Data records:
■ ■ ■

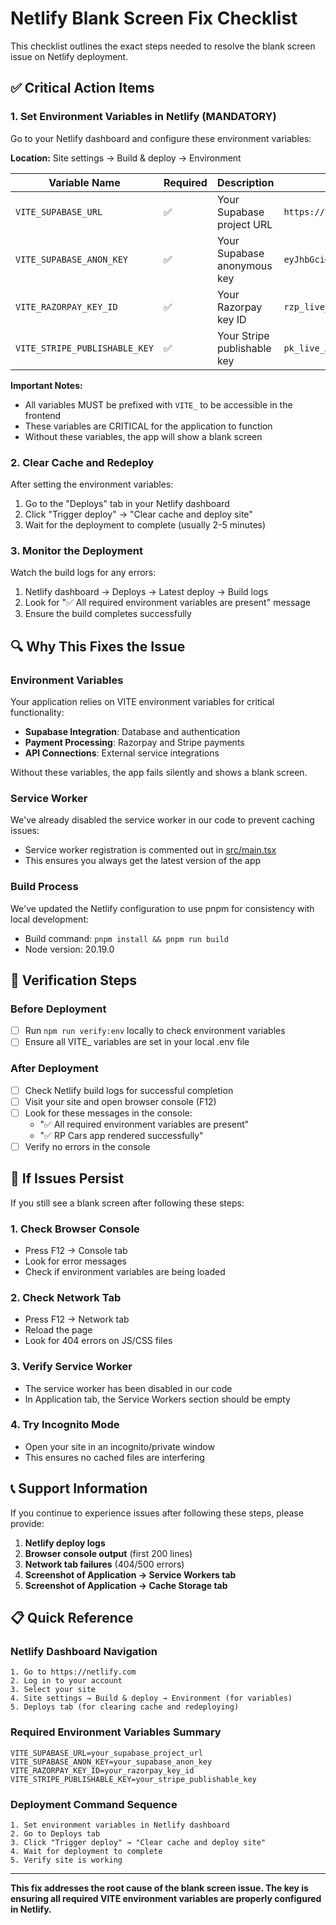 # Netlify Blank Screen Fix Checklist

This checklist outlines the exact steps needed to resolve the blank screen issue on Netlify deployment.

## ✅ Critical Action Items

### 1. Set Environment Variables in Netlify (MANDATORY)

Go to your Netlify dashboard and configure these environment variables:

**Location:** Site settings → Build & deploy → Environment

| Variable Name                 | Required | Description                 | Example Value                             |
| ----------------------------- | -------- | --------------------------- | ----------------------------------------- |
| `VITE_SUPABASE_URL`           | ✅       | Your Supabase project URL   | `https://your-project.supabase.co`        |
| `VITE_SUPABASE_ANON_KEY`      | ✅       | Your Supabase anonymous key | `eyJhbGciOiJIUzI1NiIsInR5cCI6IkpXVCJ9...` |
| `VITE_RAZORPAY_KEY_ID`        | ✅       | Your Razorpay key ID        | `rzp_live_XXXXXXXXXXXXXX`                 |
| `VITE_STRIPE_PUBLISHABLE_KEY` | ✅       | Your Stripe publishable key | `pk_live_XXXXXXXXXXXXXXXXXXXXXXXX`        |

**Important Notes:**

- All variables MUST be prefixed with `VITE_` to be accessible in the frontend
- These variables are CRITICAL for the application to function
- Without these variables, the app will show a blank screen

### 2. Clear Cache and Redeploy

After setting the environment variables:

1. Go to the "Deploys" tab in your Netlify dashboard
2. Click "Trigger deploy" → "Clear cache and deploy site"
3. Wait for the deployment to complete (usually 2-5 minutes)

### 3. Monitor the Deployment

Watch the build logs for any errors:

1. Netlify dashboard → Deploys → Latest deploy → Build logs
2. Look for "✅ All required environment variables are present" message
3. Ensure the build completes successfully

## 🔍 Why This Fixes the Issue

### Environment Variables

Your application relies on VITE environment variables for critical functionality:

- **Supabase Integration**: Database and authentication
- **Payment Processing**: Razorpay and Stripe payments
- **API Connections**: External service integrations

Without these variables, the app fails silently and shows a blank screen.

### Service Worker

We've already disabled the service worker in our code to prevent caching issues:

- Service worker registration is commented out in [src/main.tsx](file:///c%3A/Users/vinay/carrental/azure-drive-hub/src/main.tsx)
- This ensures you always get the latest version of the app

### Build Process

We've updated the Netlify configuration to use pnpm for consistency with local development:

- Build command: `pnpm install && pnpm run build`
- Node version: 20.19.0

## 🧪 Verification Steps

### Before Deployment

- [ ] Run `npm run verify:env` locally to check environment variables
- [ ] Ensure all VITE\_ variables are set in your local .env file

### After Deployment

- [ ] Check Netlify build logs for successful completion
- [ ] Visit your site and open browser console (F12)
- [ ] Look for these messages in the console:
  - "✅ All required environment variables are present"
  - "✅ RP Cars app rendered successfully"
- [ ] Verify no errors in the console

## 🚨 If Issues Persist

If you still see a blank screen after following these steps:

### 1. Check Browser Console

- Press F12 → Console tab
- Look for error messages
- Check if environment variables are being loaded

### 2. Check Network Tab

- Press F12 → Network tab
- Reload the page
- Look for 404 errors on JS/CSS files

### 3. Verify Service Worker

- The service worker has been disabled in our code
- In Application tab, the Service Workers section should be empty

### 4. Try Incognito Mode

- Open your site in an incognito/private window
- This ensures no cached files are interfering

## 📞 Support Information

If you continue to experience issues after following these steps, please provide:

1. **Netlify deploy logs**
2. **Browser console output** (first 200 lines)
3. **Network tab failures** (404/500 errors)
4. **Screenshot of Application → Service Workers tab**
5. **Screenshot of Application → Cache Storage tab**

## 📋 Quick Reference

### Netlify Dashboard Navigation

```
1. Go to https://netlify.com
2. Log in to your account
3. Select your site
4. Site settings → Build & deploy → Environment (for variables)
5. Deploys tab (for clearing cache and redeploying)
```

### Required Environment Variables Summary

```
VITE_SUPABASE_URL=your_supabase_project_url
VITE_SUPABASE_ANON_KEY=your_supabase_anon_key
VITE_RAZORPAY_KEY_ID=your_razorpay_key_id
VITE_STRIPE_PUBLISHABLE_KEY=your_stripe_publishable_key
```

### Deployment Command Sequence

```
1. Set environment variables in Netlify dashboard
2. Go to Deploys tab
3. Click "Trigger deploy" → "Clear cache and deploy site"
4. Wait for deployment to complete
5. Verify site is working
```

---

**This fix addresses the root cause of the blank screen issue. The key is ensuring all required VITE environment variables are properly configured in Netlify.**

■ ■ ■

Filter these records, keeping every line where the word "Look" occurs.

2. Look for "✅ All required environment variables are present" message
- [ ] Look for these messages in the console:
- Look for error messages
- Look for 404 errors on JS/CSS files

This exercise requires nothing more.